I am not following the current path of many of my colleagues in the book blogosphere, reading only books from my existing TBR pile for a designated period of time. I cannot make claims to such virtue. Au contraire. I was tempted. I indulged willingly, and oh such treasures await me:
This may not be the enticing morsel to everyone that it is to me, but this collection of chapters on congenital and developmental brain disorders covers the current knowledge of, clinical research on, diagnosis and treatment of the disorders that most commonly effect children. Pediatric Neuropsychology should be a useful addition to my professional library.
It was the New York Times Review of Books that led me to Ian Frazier's new book Travels in Siberia. Interesting how we can visit Siberia now, just as people visit the concentration camps in Poland and Germany. Interesting too to have this history of repression published now in a supposedly democratic Russia, (but really it is an oligarchy just as it has always been, whether under the Tsar, Stalin, or Medvedev). This may seem like a tangent, but stay with me: my finding this in the NYTBR reminds me of the movie that The Ragazzo and I watched last night - Sidney Pollack's 1975 thriller Three Days of the Condor with Robert Redford and Faye Dunaway. Before I describe it, let me use one sentence to say what an artist Pollack is - what effective performances he encourages from his actors, how improvisatory he makes situations feel, even with less than the most subtle actors, how accidental his settings feel with the way he directs the background. This is subtle stuff but it is is essential in helping the viewer to believe in the situations shown in a film. To return to the point, in Condor, Redford plays a CIA employee whose job it is to read everything current, no matter the genre, and feed it into a computer. The computer looks for patterns of information and changes in those patterns over time to see if what the world is writing and reading about reveals anything that the rest of "intelligence" doesn't. Aside from being a well-made thriller with a somewhat prophetic plot, I bring it up here because it speaks to a point I have always made about why I read the book reviews of any paper first (aside from the fact that I like it), because it's more news than the news. It reflects what people are thinking about, even if they don't know they're thinking about it.

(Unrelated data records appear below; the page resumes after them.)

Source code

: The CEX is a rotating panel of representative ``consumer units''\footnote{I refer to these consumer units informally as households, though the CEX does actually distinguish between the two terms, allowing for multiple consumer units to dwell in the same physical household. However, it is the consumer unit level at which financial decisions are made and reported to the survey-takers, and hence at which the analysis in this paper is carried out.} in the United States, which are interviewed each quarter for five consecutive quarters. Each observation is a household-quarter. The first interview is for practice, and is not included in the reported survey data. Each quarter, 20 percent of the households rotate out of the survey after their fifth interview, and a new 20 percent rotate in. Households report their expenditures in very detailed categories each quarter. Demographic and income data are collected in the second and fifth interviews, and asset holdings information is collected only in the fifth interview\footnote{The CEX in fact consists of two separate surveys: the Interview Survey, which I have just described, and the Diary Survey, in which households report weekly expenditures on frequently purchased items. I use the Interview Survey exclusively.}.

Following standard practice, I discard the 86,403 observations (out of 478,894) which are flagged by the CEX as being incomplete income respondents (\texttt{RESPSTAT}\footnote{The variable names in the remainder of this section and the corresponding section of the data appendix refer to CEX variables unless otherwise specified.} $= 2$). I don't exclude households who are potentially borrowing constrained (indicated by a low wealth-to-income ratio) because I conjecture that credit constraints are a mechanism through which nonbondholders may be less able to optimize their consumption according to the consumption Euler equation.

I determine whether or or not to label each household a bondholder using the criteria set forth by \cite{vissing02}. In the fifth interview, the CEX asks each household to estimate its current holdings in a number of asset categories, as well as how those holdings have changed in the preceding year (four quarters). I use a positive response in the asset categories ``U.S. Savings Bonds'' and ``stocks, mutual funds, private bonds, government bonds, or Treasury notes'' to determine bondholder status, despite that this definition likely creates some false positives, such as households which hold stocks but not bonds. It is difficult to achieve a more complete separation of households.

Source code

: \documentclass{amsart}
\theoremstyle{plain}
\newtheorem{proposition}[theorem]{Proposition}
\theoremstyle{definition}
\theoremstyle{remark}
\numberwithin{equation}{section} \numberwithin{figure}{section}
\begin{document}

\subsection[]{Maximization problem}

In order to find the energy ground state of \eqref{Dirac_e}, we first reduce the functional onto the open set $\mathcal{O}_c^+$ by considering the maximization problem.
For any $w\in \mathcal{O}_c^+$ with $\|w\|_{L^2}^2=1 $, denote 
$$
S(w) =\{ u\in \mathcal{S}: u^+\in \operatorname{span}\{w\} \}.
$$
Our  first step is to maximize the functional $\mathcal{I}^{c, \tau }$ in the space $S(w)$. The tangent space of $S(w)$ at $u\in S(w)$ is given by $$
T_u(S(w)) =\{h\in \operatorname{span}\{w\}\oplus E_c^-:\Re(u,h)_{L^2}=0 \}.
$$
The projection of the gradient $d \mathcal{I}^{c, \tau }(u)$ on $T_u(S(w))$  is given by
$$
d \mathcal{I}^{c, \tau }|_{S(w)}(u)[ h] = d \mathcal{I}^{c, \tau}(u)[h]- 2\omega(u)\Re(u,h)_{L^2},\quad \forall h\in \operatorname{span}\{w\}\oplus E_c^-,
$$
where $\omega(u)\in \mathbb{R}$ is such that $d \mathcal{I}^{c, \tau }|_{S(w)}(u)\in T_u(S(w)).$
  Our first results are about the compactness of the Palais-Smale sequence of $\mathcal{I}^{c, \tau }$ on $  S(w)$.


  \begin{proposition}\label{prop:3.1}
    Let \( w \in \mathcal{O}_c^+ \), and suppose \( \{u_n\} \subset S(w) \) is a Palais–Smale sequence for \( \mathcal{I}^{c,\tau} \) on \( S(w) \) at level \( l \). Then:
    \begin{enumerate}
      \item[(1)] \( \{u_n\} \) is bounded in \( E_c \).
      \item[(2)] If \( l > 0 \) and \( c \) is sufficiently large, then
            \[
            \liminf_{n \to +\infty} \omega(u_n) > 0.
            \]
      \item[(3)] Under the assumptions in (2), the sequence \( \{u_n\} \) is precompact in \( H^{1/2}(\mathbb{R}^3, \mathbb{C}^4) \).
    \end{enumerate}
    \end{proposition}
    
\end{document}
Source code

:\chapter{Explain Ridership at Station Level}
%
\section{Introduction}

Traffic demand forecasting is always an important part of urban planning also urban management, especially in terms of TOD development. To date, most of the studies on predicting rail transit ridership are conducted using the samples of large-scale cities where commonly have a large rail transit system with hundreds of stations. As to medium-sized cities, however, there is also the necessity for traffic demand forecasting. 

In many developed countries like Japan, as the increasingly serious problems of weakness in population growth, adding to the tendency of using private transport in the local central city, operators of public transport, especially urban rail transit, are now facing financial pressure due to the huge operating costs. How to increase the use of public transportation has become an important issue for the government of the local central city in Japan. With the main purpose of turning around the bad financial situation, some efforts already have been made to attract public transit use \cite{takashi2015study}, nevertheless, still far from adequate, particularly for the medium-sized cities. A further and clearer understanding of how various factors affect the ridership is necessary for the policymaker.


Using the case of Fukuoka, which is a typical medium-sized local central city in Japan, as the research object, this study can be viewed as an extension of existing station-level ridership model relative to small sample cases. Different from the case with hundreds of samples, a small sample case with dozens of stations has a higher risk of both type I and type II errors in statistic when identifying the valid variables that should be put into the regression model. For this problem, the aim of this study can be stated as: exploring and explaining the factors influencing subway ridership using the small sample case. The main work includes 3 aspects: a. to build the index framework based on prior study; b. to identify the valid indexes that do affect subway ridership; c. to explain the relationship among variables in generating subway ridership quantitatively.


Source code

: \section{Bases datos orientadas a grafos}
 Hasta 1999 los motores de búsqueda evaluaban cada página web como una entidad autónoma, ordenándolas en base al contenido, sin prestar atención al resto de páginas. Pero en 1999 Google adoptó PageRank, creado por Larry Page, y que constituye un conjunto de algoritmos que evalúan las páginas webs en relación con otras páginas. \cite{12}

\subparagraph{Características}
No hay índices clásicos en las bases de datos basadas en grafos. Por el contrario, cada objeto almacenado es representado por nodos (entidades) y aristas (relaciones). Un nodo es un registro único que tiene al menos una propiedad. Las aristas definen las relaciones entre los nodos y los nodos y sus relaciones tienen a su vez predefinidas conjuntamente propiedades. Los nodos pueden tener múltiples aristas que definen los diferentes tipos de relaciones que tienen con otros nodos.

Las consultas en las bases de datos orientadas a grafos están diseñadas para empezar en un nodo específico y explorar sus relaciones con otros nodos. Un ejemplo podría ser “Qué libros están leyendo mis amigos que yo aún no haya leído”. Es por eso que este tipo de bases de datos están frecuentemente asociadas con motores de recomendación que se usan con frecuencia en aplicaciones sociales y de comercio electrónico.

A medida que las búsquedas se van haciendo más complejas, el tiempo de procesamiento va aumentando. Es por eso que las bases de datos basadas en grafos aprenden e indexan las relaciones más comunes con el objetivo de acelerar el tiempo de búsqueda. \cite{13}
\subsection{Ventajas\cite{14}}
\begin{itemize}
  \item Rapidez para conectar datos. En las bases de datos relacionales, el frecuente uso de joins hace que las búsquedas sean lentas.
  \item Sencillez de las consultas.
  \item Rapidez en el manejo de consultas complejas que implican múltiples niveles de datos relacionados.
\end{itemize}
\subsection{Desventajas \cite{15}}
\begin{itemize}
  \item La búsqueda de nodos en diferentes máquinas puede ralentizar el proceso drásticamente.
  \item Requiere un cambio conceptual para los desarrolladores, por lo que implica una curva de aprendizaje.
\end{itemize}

As for Frazier's book, it is part travel book, part history, and part portrait of some of the great Russian's involuntarily exiled to Siberia. I'm fascinated by Russian history and this bleak geographic prison with its rich history.
Journalist Alan Riding introduces us to the collection of writers, artists, and performers who remained in Paris during the Nazi occupation in And the Show Went On. Riding asks - were they "saving" French culture by working or were they simply collaborationists?
The value of Doubt is a favorite subject of mine in my self-righteously, faith-obsessed, country. Jennifer Michael Hecht's books is a history of great doubters from the Greeks and Thomas Jefferson to H. L. Mencken and Werner Heisenberg, with whom the Uncertainty Principle is associated.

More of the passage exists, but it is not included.